→ Directions for this task
When a line below holds the string "reporting", show that line.

┌─ Exercise data

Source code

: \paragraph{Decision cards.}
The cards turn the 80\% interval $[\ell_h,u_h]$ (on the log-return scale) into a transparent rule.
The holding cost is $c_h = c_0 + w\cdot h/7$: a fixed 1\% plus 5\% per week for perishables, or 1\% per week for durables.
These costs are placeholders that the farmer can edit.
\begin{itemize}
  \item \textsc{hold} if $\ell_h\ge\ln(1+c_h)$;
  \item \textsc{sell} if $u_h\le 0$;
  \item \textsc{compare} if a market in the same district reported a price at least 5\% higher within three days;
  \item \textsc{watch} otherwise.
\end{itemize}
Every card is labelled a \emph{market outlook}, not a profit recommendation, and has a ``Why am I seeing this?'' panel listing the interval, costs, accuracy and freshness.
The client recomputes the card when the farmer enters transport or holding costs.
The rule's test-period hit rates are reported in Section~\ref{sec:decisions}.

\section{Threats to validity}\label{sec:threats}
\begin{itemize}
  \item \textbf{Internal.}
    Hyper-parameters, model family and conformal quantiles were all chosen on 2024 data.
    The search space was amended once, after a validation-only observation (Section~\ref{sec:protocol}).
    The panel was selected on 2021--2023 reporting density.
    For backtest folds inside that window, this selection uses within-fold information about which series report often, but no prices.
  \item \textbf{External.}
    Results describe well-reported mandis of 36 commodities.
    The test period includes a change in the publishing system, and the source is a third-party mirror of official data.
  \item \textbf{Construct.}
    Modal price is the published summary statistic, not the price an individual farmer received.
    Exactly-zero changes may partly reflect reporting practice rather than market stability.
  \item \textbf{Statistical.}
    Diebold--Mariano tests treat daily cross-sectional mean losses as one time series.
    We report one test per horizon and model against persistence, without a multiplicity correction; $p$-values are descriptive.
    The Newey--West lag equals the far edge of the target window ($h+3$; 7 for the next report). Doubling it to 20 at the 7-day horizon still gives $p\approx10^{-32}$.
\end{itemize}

└─

→ Response to this exercise
    The panel was selected on 2021--2023 reporting density.
    Exactly-zero changes may partly reflect reporting practice rather than market stability.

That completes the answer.